While it’s definitely a good idea to get a start on exam week as soon as possible, Thanksgiving break is still that—a break. It’s not necessary to lock yourself away to study and only come out to make sure you get at least a slice of your favorite Thanksgiving dessert. Make sure that you take time for yourself and enjoy all the food and family that the holiday has to offer, but also set aside a little bit of time each day to set yourself up for success for finals. Even if it’s just half an hour a day, that time will add up. Remember—quality over quantity. 

“I wouldn’t want to spend my whole Thanksgiving break studying, but cutting study sessions into bits and pieces makes it more manageable,” says Thompson. “It definitely pays off because I don’t have to stress as much when I get to my exams which is nice.” Even if you’re just looking up topics for a final speech or editing a paper, you will thank yourself when you are the only one in your friend group not freaking out during exam week.

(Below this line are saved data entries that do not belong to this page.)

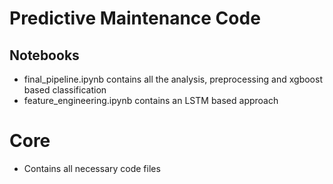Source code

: 
# Predictive Maintenance Code

## Notebooks
  - final_pipeline.ipynb contains all the analysis, preprocessing and xgboost based classification
  - feature_engineering.ipynb contains an LSTM based approach

# Core
  - Contains all necessary code files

6. Complete any study guides 

If your professor gives you a study guide for the final exam, it isn't because they want to ruin your life. In fact, it's actually a blessing in disguise. It makes studying and reviewing the material so much easier because you don't have to guess about the material that is going to be on your exam. Thanksgiving break is an ideal time to complete, or at least get a start on, any and all study guides. It's early enough that you won't be frantic if you don't know big pieces of information, but it's close enough to exam time that you have a very good chance of remembering the information for your final. 

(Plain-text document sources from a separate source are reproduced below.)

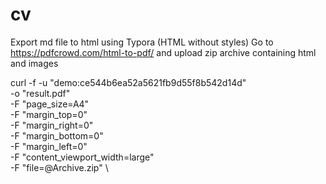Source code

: # cv

Export md file to html using Typora (HTML without styles)
Go to https://pdfcrowd.com/html-to-pdf/ and upload zip archive containing html and images

curl -f -u "demo:ce544b6ea52a5621fb9d55f8b542d14d" \
    -o "result.pdf" \
    -F "page_size=A4" \
    -F "margin_top=0" \
    -F "margin_right=0" \
    -F "margin_bottom=0" \
    -F "margin_left=0" \
    -F "content_viewport_width=large" \
    -F "file=@Archive.zip" \

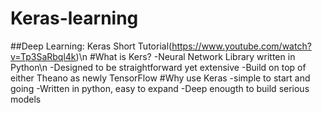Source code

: # Keras-learning
##Deep Learning: Keras Short Tutorial(https://www.youtube.com/watch?v=Tp3SaRbql4k)\n
#What is Kers?
-Neural Network Library written in Python\n
-Designed to be straightforward yet extensive
-Build on top of either Theano as newly TensorFlow
#Why use Keras
-simple to start and going
-Written in python, easy to expand
-Deep enougth to build serious models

"One of the first things that I do when I have down time over Thanksgiving break is either make my own study guides or start on study guides that I've been given by professors," says Amanda Hurt, a junior at the University of South Carolina. "It's not the most fun way to spend time over a break, but I feel very accomplished when I finish and more confident about taking on finals week."  Working on study guides in bits and pieces will make them more manageable and you'll be done before you know it! 

7. Find and organize your notes 

Getting your notes together might seem like a no-brainer during finals week, but it's actually a fairly easy task that you can get started on even earlier. On the off-chance that you didn't keep your notes in perfect order over the course of the semester (okay, this is a very likely chance), this short break is the perfect time to reunite the notes in your notebook with the ones stuffed at the bottom of your bag. In addition to finding your notes, it might be a good idea to find any quizzes, handouts, homework sheets, etc. that would be helpful when studying for your final. Once you find everything, you'll need to figure out the best way to keep it all together—whether it be a folder, a binder or even just a paperclip so your hard work doesn't go to waste. If you're feeling extra ambitious, you can even go through and start highlighting and making note of things that you definitely want to study. 

"I like to go through my notes and highlight them or make outlines whenever I'm preparing," says Margeaux. "It might seem like Thanksgiving break is too early to really get into finals study mode, but at least if you do this you will have already started your review and the stuff you've learned since the beginning of the semester will be in the back of your mind when you revisit it in the immediate lead-up to your finals."

When finals week comes around, you're going to be thankful that you don't have to waste a much needed hour or two trying to find your notes. It might not be easy to swallow the idea of using up some of your well-deserved break for school, but in the long-run (i.e. finals week) you will be glad that you did. Hopefully, these tips will allow you to study and plan rather than cry and cram.